Data shown =
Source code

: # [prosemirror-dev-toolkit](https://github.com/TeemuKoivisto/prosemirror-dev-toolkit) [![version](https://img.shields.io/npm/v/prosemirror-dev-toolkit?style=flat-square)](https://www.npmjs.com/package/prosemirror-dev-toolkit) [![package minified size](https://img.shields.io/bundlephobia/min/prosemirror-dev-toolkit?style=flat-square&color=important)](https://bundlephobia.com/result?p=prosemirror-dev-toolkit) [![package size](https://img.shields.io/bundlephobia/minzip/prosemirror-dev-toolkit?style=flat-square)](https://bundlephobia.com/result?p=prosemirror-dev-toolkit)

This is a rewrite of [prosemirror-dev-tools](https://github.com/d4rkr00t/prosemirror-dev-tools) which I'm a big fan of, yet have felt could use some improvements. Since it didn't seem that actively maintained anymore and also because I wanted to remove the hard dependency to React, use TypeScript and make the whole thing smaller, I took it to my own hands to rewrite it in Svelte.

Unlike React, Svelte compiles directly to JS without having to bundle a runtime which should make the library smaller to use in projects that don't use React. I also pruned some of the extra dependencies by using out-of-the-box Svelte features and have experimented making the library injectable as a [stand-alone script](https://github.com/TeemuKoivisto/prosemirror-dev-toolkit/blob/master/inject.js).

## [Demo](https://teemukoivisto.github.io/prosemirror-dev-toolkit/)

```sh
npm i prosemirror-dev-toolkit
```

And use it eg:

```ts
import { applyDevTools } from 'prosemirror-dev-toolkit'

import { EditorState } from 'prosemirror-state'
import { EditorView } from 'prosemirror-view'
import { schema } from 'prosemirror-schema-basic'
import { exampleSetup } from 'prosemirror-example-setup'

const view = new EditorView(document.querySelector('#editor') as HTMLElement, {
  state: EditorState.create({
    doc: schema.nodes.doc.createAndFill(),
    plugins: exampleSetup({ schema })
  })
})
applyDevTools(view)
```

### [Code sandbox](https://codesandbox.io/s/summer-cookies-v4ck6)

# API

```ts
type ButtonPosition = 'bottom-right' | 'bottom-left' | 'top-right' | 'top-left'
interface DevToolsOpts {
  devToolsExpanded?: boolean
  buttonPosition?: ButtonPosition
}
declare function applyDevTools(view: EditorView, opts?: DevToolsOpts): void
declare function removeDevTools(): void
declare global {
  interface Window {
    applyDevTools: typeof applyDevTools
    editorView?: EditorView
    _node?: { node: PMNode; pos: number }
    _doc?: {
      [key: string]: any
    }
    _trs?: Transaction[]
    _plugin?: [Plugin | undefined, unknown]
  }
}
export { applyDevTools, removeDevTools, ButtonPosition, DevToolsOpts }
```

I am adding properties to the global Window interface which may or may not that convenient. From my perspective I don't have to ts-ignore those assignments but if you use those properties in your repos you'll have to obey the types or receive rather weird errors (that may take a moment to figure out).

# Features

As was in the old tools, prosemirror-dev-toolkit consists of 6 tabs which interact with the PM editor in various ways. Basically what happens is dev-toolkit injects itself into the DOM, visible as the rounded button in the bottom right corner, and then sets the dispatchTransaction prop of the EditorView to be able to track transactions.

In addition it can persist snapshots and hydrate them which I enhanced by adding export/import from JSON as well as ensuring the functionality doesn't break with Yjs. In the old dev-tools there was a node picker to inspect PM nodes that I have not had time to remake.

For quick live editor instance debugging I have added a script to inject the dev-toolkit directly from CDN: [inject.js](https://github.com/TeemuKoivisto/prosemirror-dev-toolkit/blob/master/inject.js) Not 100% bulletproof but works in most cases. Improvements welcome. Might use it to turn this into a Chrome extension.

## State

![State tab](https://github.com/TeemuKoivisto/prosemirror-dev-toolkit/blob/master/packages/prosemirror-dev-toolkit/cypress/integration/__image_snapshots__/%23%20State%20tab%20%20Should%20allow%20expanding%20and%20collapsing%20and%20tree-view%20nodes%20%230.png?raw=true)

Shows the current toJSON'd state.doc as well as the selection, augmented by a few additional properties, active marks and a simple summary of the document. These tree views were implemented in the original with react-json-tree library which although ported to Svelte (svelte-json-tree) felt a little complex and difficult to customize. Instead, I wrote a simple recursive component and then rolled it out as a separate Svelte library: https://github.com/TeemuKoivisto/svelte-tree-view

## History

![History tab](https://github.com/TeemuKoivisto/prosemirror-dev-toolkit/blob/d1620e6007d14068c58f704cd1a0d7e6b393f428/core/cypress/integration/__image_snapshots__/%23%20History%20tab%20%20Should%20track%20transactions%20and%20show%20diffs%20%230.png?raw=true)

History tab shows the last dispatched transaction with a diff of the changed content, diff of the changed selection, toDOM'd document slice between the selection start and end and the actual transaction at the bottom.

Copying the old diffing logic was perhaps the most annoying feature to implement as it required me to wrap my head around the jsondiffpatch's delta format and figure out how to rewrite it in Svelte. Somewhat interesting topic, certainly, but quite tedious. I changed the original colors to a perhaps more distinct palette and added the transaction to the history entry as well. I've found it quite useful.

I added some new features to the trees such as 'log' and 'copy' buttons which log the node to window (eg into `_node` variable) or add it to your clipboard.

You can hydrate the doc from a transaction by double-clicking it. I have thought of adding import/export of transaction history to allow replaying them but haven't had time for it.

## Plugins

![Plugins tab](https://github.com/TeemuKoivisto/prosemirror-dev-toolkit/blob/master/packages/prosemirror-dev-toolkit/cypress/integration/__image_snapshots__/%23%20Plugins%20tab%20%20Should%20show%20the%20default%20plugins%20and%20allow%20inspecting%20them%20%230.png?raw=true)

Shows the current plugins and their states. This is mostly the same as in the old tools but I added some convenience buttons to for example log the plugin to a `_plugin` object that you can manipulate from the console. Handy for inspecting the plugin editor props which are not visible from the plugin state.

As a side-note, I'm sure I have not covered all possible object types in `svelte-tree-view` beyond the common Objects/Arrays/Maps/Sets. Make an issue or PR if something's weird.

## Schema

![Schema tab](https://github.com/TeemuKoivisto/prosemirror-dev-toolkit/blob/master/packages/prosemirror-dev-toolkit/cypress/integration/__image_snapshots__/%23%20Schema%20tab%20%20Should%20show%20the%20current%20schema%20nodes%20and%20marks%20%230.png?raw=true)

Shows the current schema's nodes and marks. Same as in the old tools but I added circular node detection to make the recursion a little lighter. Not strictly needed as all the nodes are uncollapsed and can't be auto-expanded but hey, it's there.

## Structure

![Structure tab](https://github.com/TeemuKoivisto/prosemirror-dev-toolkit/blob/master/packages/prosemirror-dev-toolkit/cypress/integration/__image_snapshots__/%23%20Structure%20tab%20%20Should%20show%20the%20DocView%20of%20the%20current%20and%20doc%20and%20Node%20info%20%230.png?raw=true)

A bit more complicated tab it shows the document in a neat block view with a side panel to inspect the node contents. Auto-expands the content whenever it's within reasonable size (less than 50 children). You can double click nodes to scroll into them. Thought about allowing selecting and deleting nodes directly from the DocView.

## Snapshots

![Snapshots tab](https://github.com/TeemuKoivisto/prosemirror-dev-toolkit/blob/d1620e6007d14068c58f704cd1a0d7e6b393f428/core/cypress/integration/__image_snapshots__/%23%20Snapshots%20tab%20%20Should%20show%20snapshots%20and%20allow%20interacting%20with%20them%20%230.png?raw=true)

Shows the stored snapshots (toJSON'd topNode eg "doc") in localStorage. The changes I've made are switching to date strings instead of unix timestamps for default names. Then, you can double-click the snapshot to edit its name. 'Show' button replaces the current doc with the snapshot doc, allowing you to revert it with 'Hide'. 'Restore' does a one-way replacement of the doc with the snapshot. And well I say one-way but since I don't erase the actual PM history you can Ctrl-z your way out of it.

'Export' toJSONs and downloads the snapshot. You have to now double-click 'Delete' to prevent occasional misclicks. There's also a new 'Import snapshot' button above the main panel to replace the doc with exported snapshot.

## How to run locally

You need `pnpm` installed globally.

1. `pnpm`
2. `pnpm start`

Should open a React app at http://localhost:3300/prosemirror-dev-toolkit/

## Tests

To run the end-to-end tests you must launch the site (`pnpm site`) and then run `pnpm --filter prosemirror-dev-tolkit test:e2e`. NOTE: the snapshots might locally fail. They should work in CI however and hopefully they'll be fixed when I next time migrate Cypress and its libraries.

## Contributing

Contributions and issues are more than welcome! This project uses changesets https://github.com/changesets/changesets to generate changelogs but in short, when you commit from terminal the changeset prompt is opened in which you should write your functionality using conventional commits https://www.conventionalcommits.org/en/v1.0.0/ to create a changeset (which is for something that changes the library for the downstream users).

...

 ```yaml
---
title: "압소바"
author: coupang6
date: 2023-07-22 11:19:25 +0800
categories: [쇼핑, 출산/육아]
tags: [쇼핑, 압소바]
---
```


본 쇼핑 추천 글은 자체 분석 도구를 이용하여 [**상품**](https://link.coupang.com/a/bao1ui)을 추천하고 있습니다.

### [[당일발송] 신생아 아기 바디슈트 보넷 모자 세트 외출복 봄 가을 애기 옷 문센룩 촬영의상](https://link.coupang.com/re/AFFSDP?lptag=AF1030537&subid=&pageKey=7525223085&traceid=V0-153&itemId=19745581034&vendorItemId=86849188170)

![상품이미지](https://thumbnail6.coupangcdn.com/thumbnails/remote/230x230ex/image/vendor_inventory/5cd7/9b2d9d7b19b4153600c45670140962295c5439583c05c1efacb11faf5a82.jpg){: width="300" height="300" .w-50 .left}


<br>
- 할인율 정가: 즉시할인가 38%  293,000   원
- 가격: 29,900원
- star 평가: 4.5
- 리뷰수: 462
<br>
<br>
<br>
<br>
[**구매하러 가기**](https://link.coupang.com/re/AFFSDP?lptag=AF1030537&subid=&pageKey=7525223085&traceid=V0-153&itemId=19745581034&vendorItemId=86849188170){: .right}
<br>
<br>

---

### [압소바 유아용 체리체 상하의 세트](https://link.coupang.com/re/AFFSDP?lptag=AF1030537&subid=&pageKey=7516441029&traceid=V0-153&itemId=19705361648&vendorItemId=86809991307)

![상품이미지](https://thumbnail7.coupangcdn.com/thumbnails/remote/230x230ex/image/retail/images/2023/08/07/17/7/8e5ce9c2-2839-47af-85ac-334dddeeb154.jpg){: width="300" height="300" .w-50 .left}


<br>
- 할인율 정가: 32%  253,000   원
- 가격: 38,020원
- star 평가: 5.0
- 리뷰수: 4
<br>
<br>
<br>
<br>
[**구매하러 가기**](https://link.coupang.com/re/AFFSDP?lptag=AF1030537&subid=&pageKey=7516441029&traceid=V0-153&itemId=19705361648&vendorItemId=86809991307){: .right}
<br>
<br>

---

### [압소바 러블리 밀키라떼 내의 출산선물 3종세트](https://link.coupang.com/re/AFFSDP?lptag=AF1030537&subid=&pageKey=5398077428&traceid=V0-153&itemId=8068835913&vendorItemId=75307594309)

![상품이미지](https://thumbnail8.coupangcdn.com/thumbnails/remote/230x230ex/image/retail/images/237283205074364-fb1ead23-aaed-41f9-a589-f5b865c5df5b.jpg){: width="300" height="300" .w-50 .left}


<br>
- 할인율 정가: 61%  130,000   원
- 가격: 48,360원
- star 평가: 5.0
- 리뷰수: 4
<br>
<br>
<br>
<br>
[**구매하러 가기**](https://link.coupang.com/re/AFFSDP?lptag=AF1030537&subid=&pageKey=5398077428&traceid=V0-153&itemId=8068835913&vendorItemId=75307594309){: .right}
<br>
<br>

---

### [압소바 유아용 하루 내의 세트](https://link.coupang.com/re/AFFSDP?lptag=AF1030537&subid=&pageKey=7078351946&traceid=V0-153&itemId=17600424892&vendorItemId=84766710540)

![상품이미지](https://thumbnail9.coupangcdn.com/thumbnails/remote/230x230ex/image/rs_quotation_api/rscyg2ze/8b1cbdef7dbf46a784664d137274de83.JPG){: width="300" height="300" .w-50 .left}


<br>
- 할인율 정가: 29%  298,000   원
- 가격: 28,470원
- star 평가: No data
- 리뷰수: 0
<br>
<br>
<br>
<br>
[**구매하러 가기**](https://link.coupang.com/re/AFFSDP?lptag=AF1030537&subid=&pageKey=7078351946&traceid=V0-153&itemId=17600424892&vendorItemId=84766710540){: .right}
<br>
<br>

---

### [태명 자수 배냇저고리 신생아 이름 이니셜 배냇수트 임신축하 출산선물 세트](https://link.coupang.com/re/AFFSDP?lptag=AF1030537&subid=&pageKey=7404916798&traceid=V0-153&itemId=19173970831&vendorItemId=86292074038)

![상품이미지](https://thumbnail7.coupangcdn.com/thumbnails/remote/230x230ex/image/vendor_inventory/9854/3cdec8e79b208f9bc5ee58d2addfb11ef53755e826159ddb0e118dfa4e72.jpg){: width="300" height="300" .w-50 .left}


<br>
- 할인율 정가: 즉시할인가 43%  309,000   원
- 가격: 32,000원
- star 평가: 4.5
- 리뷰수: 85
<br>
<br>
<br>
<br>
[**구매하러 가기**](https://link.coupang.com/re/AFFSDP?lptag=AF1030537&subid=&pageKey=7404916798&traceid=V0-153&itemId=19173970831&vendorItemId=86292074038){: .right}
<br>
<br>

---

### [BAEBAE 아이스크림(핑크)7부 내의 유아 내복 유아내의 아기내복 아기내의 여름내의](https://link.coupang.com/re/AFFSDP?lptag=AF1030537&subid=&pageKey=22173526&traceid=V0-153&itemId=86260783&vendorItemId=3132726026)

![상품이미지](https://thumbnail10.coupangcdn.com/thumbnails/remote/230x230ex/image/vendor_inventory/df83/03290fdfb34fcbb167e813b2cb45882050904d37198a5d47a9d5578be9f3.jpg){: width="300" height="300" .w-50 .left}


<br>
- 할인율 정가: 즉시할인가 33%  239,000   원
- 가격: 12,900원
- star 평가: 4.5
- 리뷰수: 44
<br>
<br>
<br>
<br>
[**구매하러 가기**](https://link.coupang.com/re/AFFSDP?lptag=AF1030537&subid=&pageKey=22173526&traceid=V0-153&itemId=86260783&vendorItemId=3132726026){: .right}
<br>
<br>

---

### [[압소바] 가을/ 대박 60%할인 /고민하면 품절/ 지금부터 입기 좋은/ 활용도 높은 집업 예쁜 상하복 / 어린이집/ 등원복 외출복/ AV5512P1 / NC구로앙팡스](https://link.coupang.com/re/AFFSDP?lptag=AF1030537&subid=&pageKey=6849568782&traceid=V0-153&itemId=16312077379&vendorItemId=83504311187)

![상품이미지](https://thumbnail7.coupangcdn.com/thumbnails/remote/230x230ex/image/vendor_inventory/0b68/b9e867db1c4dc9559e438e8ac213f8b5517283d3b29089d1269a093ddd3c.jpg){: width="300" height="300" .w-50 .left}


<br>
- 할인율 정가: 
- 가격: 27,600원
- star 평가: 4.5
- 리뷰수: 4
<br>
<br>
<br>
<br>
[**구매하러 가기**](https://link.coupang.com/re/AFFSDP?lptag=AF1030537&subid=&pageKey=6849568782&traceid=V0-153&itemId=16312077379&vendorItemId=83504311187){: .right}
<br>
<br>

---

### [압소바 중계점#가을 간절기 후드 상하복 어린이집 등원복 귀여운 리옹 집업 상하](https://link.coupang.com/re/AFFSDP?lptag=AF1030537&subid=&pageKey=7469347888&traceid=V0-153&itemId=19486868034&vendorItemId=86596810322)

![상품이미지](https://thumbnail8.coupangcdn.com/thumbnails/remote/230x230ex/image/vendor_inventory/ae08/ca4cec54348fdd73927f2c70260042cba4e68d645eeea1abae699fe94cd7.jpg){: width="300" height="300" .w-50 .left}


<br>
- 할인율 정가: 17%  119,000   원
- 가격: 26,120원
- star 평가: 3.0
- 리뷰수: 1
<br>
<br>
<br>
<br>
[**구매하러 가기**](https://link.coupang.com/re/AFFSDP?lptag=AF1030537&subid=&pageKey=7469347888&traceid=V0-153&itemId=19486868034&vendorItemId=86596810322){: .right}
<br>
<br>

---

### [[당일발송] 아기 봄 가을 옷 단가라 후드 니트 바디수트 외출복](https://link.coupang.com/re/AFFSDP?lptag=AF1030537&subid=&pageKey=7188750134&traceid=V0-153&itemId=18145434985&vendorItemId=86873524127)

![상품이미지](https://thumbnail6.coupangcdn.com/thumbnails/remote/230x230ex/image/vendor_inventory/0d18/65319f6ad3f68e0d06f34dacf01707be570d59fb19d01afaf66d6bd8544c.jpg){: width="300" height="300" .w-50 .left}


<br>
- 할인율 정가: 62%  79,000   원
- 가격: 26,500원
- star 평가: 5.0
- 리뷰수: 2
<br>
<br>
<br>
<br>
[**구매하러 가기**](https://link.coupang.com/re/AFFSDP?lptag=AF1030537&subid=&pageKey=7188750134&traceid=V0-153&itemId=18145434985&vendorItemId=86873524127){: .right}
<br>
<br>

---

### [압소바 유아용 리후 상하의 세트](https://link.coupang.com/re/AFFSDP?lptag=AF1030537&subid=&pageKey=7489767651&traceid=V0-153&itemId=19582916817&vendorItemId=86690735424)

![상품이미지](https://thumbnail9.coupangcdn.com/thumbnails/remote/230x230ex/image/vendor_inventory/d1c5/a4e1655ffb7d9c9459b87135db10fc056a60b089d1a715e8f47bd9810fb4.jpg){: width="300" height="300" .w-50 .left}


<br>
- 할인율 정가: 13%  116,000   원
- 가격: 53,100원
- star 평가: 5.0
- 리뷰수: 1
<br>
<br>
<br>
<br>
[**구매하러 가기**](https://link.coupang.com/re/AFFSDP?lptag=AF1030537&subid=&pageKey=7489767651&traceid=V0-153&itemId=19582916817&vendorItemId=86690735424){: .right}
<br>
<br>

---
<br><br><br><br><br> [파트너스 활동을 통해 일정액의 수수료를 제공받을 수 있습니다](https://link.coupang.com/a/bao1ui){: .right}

Exercise aim = Above this task is a listing. Restate, word for word and with nothing added, the lines from the one with "Source code" through the one with "This is a rewrite".

Response to the task =
Source code

: # [prosemirror-dev-toolkit](https://github.com/TeemuKoivisto/prosemirror-dev-toolkit) [![version](https://img.shields.io/npm/v/prosemirror-dev-toolkit?style=flat-square)](https://www.npmjs.com/package/prosemirror-dev-toolkit) [![package minified size](https://img.shields.io/bundlephobia/min/prosemirror-dev-toolkit?style=flat-square&color=important)](https://bundlephobia.com/result?p=prosemirror-dev-toolkit) [![package size](https://img.shields.io/bundlephobia/minzip/prosemirror-dev-toolkit?style=flat-square)](https://bundlephobia.com/result?p=prosemirror-dev-toolkit)

This is a rewrite of [prosemirror-dev-tools](https://github.com/d4rkr00t/prosemirror-dev-tools) which I'm a big fan of, yet have felt could use some improvements. Since it didn't seem that actively maintained anymore and also because I wanted to remove the hard dependency to React, use TypeScript and make the whole thing smaller, I took it to my own hands to rewrite it in Svelte.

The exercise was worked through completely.